FESTIVAL “ENDSTATION AMERIKA”, DIRIGIDA POR FRANK CASTORF
Tennessee Williams, en una puesta que es puro presente
En su pieza, Castorf busca deliberadamente “destruir” a sus personajes, imponiéndoles un ritmo casi de comedia televisiva.
¿Qué efecto produce Endstation Amerika, obra que representa a Alemania en el V Festival Internacional de Buenos Aires? ¿Dónde reside la transgresión de este espectáculo que interpreta la Volksbühne de Berlín y dirige Frank Castorf? Los interrogantes surgen ante la imagen rebelde de un creador que dice no disociar su teatro de los acontecimientos del mundo y apostar al riesgo. En principio, en esta puesta inspirada en Un tranvía llamado Deseo, de Tennessee Williams, no hay que buscar atmósferas de los años ’50. Todo es aquí presente, hasta la comida que se cocina durante la función.
Artista crítico del pensamiento único que se impuso en la ex República Democrática Alemana, donde nació y se formó, Castorf pone en primer plano asuntos de este tiempo. En esta actualización instala entre otras problemáticas las relacionadas con el inmigrante, simbolizado por la figura de Stanley Kowalski, el polaco que emigra a los Estados Unidos después de haber sufrido prisión en su país. En sus arranques de animal herido grita esa experiencia y su lucha en los astilleros de Gdansk, cuando Lech Walesa (ex presidente de Polonia en el período 1990-1995) era líder del movimiento de trabajadores de Solidaridad. Con rencor y sorna, recuerda que en la década del ’70 ningún otro era más fotografiado que Walesa. Estos apuntes históricos enmarcan un delirio y una furia que son en gran parte consecuencia de la animosidad hacia el extranjero. Una problemática que es importante destacar no se da sólo en Estados Unidos. Kowalski es aquí el “cerdo polaco”, el individuo del que solamente se puede esperar fuerza bruta.
Sin olvidar aquello que propuso alguna vez el nuevo teatro, no alentar una evolución sino una mutación de la sociedad, las obras de Williams propusieron cambios, pero no en el plano político sino en el interior de los personajes. En Endstation, que lleva dramaturgia de Carl Hegemann y escenografía de Bert Neumann, se reconoce esa introspección, expresada aquí de modo fragmentado. Se la interrumpe de manera brusca, con un movimiento corporal, un gesto o un imprevisto juego dirigido al público, como el de arrojar naipes en zigzag a la platea sin esperar la devolución. No existen ideales a compartir en la casa de Stella y Stanley, a la que llega Blanche, hermana de la mujer. Sí, en cambio, la necesidad del contacto de los cuerpos (las escenas de amontonamiento en una única cama) o la de expresar sentimientos con canciones simples o poemas de la inglesa Elizabeth Barrett Browning, intentando con ello quitarles dramatismo a las discusiones o borrar afrentas.

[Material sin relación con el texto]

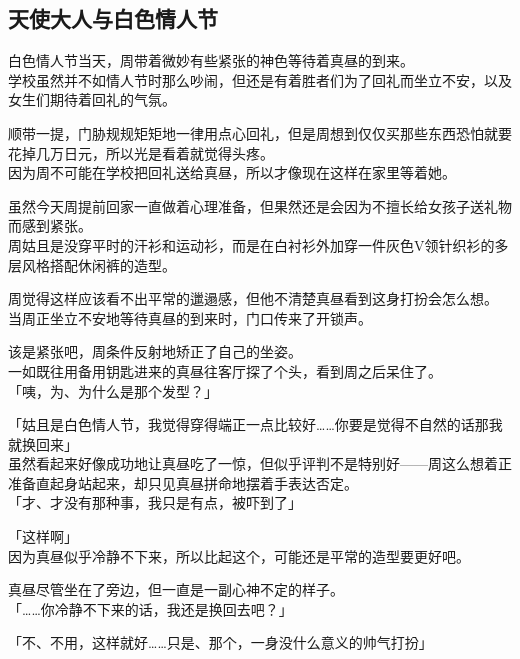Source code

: \subsection{天使大人与白色情人节}

白色情人节当天，周带着微妙有些紧张的神色等待着真昼的到来。\\

学校虽然并不如情人节时那么吵闹，但还是有着胜者们为了回礼而坐立不安，以及女生们期待着回礼的气氛。

顺带一提，门胁规规矩矩地一律用点心回礼，但是周想到仅仅买那些东西恐怕就要花掉几万日元，所以光是看着就觉得头疼。\\

因为周不可能在学校把回礼送给真昼，所以才像现在这样在家里等着她。

虽然今天周提前回家一直做着心理准备，但果然还是会因为不擅长给女孩子送礼物而感到紧张。\\

周姑且是没穿平时的汗衫和运动衫，而是在白衬衫外加穿一件灰色V领针织衫的多层风格搭配休闲裤的造型。

周觉得这样应该看不出平常的邋遢感，但他不清楚真昼看到这身打扮会怎么想。\\

当周正坐立不安地等待真昼的到来时，门口传来了开锁声。

该是紧张吧，周条件反射地矫正了自己的坐姿。\\

一如既往用备用钥匙进来的真昼往客厅探了个头，看到周之后呆住了。\\

「咦，为、为什么是那个发型？」

「姑且是白色情人节，我觉得穿得端正一点比较好……你要是觉得不自然的话那我就换回来」\\

虽然看起来好像成功地让真昼吃了一惊，但似乎评判不是特别好——周这么想着正准备直起身站起来，却只见真昼拼命地摆着手表达否定。\\

「才、才没有那种事，我只是有点，被吓到了」

「这样啊」\\

因为真昼似乎冷静不下来，所以比起这个，可能还是平常的造型要更好吧。

真昼尽管坐在了旁边，但一直是一副心神不定的样子。\\

「……你冷静不下来的话，我还是换回去吧？」

「不、不用，这样就好……只是、那个，一身没什么意义的帅气打扮」

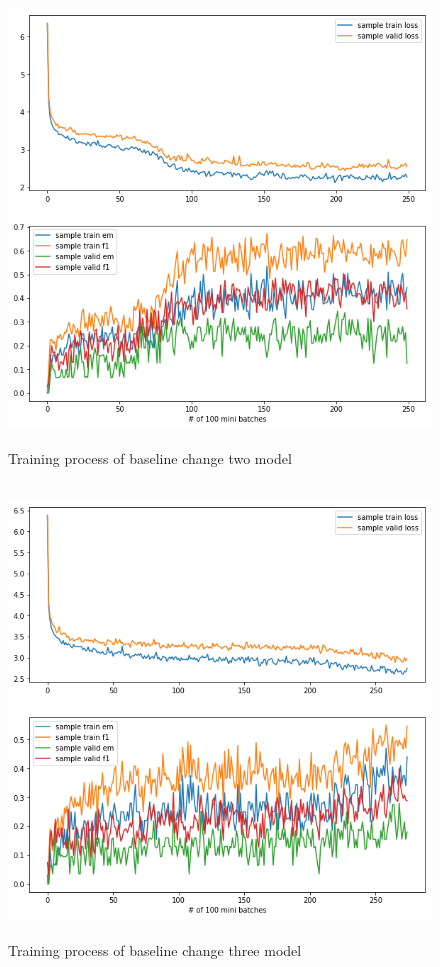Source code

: \documentclass[modernstyle,12pt]{sjsuthesis}
\theoremstyle{definition}
\begin{document}
\begin{figure}[htbp]\centering
  \includegraphics[width=12cm, height=12cm]{figures/match_change2.png}
  \caption{Training process of baseline change two model}
  \label{f:baseline_change2}
\end{figure}

\begin{figure}[htbp]\centering
  \includegraphics[width=12cm, height=12cm]{figures/match_change3.png}
  \caption{Training process of baseline change three model}
  \label{f:baseline_change3}
\end{figure}
\end{document}
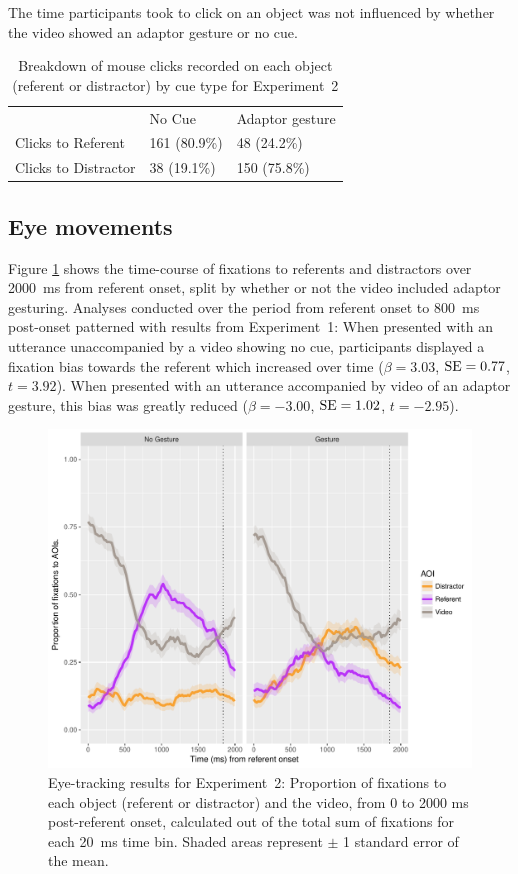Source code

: \documentclass[a4paper,man,natbib]{apa6}
\newcommand{\resultsLM}[3]{$\beta = #1$, $\textnormal{SE} = #2$, $t #3$}
\begin{document}
The time participants took to click on an object was not influenced by whether the video showed an adaptor gesture or no cue.

\begin{table}
\caption{Breakdown of mouse clicks recorded on each object (referent or distractor) by cue type for Experiment~2}
\label{table:v2_clicks}
\begin{tabularx}{\linewidth}{YYY}
\hline
& No Cue & Adaptor gesture \\
Clicks to Referent & 161 (80.9\%) & 48 (24.2\%)  \\
Clicks to Distractor & 38 (19.1\%) & 150 (75.8\%)  \\
\hline
\end{tabularx}
\end{table}


\subsection{Eye movements}
Figure \ref{fig:v2_eye} shows the time-course of fixations to referents and distractors over 2000~ms from referent onset, split by whether or not the video included adaptor gesturing.
Analyses conducted over the period from referent onset to 800~ms post-onset patterned with results from Experiment~1: 
When presented with an utterance unaccompanied by a video showing no cue, participants displayed a fixation bias towards the referent which increased over time (\resultsLM{3.03}{0.77}{=3.92}).
When presented with an utterance accompanied by video of an adaptor gesture, this bias was greatly reduced (\resultsLM{-3.00}{1.02}{=-2.95}).

\begin{figure}[Ht]
  \centering
	\includegraphics[width=\linewidth]{./img/e8_fixations.pdf}
  \caption{Eye-tracking results for Experiment~2: Proportion of fixations to each object (referent or distractor) and the video, from 0 to 2000 ms post-referent onset, calculated out of the total sum of fixations for each 20~ms time bin. Shaded areas represent $\pm$ 1 standard error of the mean.}
  \label{fig:v2_eye}
\end{figure}
\end{document}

Un acercamiento, mínimo, a las obras de Williams se descubre acaso en los personajes dolorosamente desposeídos (de un hijo o de una finca, quitándoles toda esperanza de progreso) y quizá por eso disponibles pero nunca trágicos. Son producto de una histeria social y obedecen a las leyes que dicta la lucha por la supervivencia. Esta concepción darwiniana de destrucción del más débil y el premio al más fuerte se relaciona sí con la sociedad que describió Willliams. En aquélla, como en este presente que retrata Castorf, el sexo y la violencia parecen ser los aliados del fuerte, así como el reconocimiento del fracaso la desgracia de personajes como los de Stella (Birgit Minichmayr), Eunice (Brigitte Cuvelier), Mitch (Bernhard Schütz) y Steve (Fabian Hinrichs).
En este montaje, Blanche (Silvia Rieger) es quien más oculta y Kowalski (Henry Hübchen), el que despliega socarronamente una energía sin límites. Siempre en movimiento, acrobáticos, los actores y actrices cantan, chillan y exageran los tonos como en las comedias televisivas más convencionales. Se muestran alocados y ridículos, reiterativos hasta la exasperación. Castorf destruye a los personajes en escenas deliberadamente obvias, buscando el gag y la sorpresa, algunas tan ingenuas como aquella en la que Kowalski aparece en su rol de vendedor callejero disfrazado de gorila. Las secuencias se multiplican sin agregar nada nuevo, salvo la impactante maquinaria escénica que amenaza con arrojar a los intérpretes al vacío.